Yesterday Microsoft unveiled to the masses the beta of its new browser IE9. But this new browser won’t run on the majority of Windows systems currently out there. Is this a problem? Will it encourage XP users to upgrade?
Here’s the deal. About two-thirds of PCs out there run Windows XP. Windows XP doesn’t support the Direct2D API that IE9 uses for hardware acceleration. No Direct2D support, no IE9.
But does it matter?
Well, the first thing to bear in mind is that IE9 is currently in beta, and not the final release. Microsoft hasn’t given us a clue as to when the final release of IE9 will be. Best guess is that it will hit the download servers in April 2011, in time for Microsoft’s MIX web conference. April 2011 is a long way away (in the tech world), so it’s quite likely that Windows 7 will gain more ground during that time, while XP’s market share will continue to slide. I wouldn’t want to bet against that trend. I expect that the holiday spending orgy will result in a significant upgrade uptick.

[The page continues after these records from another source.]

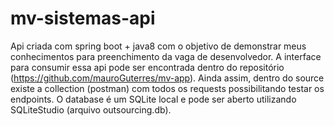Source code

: # mv-sistemas-api
Api criada com spring boot + java8 com o objetivo de demonstrar meus conhecimentos para preenchimento da vaga de desenvolvedor.
A interface para consumir essa api pode ser encontrada dentro do repositório (https://github.com/mauroGuterres/mv-app).
Ainda assim, dentro do source existe a collection (postman) com todos os requests possibilitando testar os endpoints.
O database é um SQLite local e pode ser aberto utilizando SQLiteStudio (arquivo outsourcing.db).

Another point worth bearing in mind is that if you’re happy with an old OS, then chances are that you’re happy with an old browser. Or a non-Microsoft browser. There are alternatives that continue to support XP … for now.
Personally, I think that not supporting XP is a good move. Microsoft will continue to stream patches to XP for both the OS and IE until the support period expires, and if XP users want a more modern browser, then they’ve got the option to go for something else (Firefox, Chrome, Opera …). But sometimes you have to draw a line under the past to move forward, and in my opinion Microsoft’s done the right thing here.
XP is dead people, time to get used to that.